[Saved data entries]
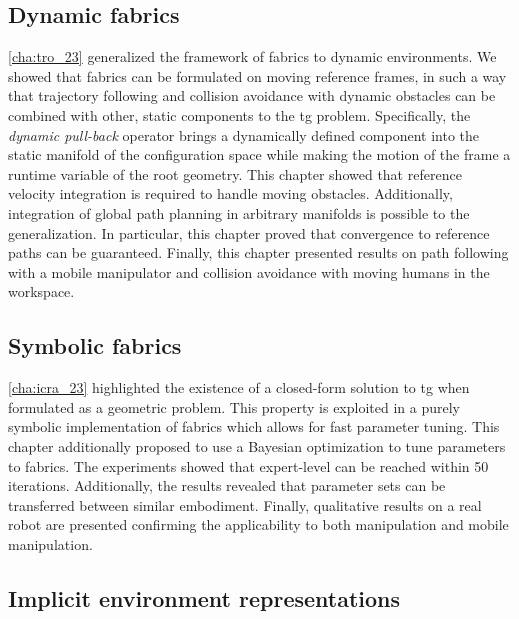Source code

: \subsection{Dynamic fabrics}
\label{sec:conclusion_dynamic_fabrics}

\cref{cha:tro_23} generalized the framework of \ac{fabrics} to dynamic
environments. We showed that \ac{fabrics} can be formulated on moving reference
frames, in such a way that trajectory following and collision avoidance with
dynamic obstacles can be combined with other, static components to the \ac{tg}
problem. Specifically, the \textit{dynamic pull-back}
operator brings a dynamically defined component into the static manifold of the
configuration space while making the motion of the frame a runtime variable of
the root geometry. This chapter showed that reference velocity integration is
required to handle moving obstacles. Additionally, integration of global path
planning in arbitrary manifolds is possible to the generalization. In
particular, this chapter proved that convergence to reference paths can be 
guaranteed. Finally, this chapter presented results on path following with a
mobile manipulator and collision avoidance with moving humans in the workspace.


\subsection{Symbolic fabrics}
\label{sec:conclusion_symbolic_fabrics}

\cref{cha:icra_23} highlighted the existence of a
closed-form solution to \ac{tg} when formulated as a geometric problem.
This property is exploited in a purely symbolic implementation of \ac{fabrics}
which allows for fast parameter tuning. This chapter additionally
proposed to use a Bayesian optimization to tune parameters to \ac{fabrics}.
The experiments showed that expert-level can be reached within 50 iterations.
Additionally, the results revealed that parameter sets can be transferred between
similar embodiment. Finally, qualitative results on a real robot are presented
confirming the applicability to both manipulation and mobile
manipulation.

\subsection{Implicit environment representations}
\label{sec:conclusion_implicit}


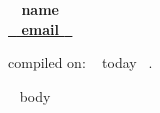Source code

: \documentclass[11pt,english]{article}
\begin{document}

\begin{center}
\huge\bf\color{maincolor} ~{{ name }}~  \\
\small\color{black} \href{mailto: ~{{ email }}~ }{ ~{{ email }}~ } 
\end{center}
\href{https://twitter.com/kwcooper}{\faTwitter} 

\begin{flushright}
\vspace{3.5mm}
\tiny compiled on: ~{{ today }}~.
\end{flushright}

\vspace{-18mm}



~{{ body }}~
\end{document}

▶ _EXERCISE DIRECTIONS_
Check each line of the entries for the string "color". Copy the lines that have it.

▶ _YOUR RESPONSE_
\huge\bf\color{maincolor} ~{{ name }}~  \\
\small\color{black} \href{mailto: ~{{ email }}~ }{ ~{{ email }}~ } 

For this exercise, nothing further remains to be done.